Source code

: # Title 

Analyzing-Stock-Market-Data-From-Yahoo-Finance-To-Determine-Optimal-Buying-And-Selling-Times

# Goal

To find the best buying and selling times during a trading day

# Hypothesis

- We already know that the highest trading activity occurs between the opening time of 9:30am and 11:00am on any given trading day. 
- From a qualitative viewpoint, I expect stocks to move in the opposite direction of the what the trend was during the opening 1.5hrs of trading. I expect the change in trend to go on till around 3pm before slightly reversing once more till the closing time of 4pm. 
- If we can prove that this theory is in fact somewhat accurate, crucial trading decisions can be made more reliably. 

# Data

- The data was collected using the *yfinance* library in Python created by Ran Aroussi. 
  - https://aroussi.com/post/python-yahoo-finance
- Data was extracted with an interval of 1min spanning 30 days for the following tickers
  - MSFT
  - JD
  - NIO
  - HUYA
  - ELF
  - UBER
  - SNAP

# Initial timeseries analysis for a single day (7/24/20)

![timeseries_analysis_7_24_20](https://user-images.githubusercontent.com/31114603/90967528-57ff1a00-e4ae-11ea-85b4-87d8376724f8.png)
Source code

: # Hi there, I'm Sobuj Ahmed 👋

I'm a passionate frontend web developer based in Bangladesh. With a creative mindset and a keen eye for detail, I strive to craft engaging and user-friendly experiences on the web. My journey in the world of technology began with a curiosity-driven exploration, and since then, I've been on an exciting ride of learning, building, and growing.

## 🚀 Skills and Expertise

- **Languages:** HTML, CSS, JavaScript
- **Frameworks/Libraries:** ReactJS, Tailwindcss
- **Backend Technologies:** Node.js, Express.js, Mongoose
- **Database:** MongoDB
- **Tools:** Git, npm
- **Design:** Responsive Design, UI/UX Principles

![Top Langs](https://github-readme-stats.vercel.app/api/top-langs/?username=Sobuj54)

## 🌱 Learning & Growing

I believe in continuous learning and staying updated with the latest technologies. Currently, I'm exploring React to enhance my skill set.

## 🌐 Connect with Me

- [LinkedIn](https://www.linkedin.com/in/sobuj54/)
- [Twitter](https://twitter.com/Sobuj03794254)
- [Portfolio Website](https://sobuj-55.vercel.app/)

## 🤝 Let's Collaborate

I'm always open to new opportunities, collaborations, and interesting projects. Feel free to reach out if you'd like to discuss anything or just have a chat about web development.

******

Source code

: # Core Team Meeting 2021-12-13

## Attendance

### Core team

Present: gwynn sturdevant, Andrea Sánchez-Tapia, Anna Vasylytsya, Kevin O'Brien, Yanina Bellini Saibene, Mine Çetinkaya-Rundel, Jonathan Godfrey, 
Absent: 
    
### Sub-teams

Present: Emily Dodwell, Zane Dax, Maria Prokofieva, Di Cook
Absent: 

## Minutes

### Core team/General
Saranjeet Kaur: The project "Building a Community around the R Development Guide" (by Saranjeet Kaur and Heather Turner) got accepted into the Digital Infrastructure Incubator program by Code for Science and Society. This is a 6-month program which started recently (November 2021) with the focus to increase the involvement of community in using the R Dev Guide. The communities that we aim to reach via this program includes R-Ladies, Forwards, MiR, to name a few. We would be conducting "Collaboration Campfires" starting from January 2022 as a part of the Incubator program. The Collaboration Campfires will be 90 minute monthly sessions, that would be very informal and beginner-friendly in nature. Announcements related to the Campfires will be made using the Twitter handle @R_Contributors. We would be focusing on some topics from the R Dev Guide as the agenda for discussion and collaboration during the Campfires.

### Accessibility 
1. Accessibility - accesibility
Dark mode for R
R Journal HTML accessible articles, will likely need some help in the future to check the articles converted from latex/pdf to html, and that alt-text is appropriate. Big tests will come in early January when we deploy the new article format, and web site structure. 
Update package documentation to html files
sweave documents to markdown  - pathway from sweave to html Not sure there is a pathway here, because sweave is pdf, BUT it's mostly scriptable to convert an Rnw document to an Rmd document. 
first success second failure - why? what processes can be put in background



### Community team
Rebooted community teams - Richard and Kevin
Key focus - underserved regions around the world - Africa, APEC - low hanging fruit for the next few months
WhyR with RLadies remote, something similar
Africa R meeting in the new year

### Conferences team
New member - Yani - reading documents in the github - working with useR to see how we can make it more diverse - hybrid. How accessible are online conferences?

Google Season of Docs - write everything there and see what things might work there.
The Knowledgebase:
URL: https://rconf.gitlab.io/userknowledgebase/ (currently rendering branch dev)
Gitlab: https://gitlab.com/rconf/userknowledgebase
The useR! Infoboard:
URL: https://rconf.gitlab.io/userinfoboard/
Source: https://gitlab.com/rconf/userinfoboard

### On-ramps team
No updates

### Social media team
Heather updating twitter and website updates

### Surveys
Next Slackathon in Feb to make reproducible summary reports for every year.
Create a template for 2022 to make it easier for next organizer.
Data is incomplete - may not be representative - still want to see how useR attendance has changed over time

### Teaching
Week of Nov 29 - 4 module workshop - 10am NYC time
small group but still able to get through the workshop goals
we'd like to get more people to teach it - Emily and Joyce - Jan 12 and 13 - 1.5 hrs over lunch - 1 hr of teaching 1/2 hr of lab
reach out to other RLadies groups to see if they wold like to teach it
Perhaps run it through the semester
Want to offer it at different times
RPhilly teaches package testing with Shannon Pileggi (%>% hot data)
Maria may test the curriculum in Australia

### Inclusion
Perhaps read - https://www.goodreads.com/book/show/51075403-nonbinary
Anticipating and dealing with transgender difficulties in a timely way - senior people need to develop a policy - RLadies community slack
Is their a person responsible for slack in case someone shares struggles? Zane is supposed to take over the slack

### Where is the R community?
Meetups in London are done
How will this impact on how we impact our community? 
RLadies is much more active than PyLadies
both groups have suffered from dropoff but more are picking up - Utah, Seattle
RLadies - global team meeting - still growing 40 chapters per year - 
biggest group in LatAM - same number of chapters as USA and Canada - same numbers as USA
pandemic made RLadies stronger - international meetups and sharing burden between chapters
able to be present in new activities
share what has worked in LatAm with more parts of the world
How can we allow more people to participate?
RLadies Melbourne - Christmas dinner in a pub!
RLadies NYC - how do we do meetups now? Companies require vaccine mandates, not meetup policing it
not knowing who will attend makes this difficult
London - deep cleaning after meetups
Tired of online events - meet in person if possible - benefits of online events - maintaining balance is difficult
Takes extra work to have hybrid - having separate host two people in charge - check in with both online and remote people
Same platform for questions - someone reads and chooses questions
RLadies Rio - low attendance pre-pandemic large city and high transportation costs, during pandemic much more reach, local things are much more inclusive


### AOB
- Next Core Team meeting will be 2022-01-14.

******

__EXERCISE REQUIREMENTS__
Above are the records; print exactly the lines from the line with "we'd like to" to the line with "RLadies - global", including both, and nothing else.

__OUTPUT OF THE EXERCISE__
we'd like to get more people to teach it - Emily and Joyce - Jan 12 and 13 - 1.5 hrs over lunch - 1 hr of teaching 1/2 hr of lab
reach out to other RLadies groups to see if they wold like to teach it
Perhaps run it through the semester
Want to offer it at different times
RPhilly teaches package testing with Shannon Pileggi (%>% hot data)
Maria may test the curriculum in Australia

### Inclusion
Perhaps read - https://www.goodreads.com/book/show/51075403-nonbinary
Anticipating and dealing with transgender difficulties in a timely way - senior people need to develop a policy - RLadies community slack
Is their a person responsible for slack in case someone shares struggles? Zane is supposed to take over the slack

### Where is the R community?
Meetups in London are done
How will this impact on how we impact our community? 
RLadies is much more active than PyLadies
both groups have suffered from dropoff but more are picking up - Utah, Seattle
RLadies - global team meeting - still growing 40 chapters per year - 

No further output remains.